[Stored data]
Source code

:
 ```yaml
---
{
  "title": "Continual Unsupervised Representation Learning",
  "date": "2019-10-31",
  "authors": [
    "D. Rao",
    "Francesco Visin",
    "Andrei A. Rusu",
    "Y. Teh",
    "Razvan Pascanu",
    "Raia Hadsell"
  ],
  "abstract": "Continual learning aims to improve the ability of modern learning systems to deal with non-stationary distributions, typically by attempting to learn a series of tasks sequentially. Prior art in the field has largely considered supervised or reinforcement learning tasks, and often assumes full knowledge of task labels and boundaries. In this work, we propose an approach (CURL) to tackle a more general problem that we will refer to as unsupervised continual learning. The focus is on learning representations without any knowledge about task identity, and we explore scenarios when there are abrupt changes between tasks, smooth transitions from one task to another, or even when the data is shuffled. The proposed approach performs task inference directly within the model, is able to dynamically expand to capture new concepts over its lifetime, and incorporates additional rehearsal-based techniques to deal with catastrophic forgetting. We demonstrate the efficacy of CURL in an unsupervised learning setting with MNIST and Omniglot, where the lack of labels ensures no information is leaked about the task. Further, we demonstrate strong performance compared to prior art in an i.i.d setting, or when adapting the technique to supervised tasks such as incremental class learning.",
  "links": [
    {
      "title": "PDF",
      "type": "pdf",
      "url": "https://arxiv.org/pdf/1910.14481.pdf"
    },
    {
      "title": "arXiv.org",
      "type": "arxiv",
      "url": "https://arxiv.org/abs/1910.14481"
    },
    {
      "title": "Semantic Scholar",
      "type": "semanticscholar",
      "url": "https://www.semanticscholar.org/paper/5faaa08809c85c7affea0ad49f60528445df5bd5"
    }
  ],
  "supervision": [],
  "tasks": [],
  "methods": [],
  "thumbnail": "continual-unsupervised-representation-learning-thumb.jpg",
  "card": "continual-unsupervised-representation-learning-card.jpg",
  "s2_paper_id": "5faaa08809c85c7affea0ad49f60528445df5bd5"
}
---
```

== To do ==
Only lines with the word "type" are wanted; pull each of them from the records.

== Task output ==
      "type": "pdf",
      "type": "arxiv",
      "type": "semanticscholar",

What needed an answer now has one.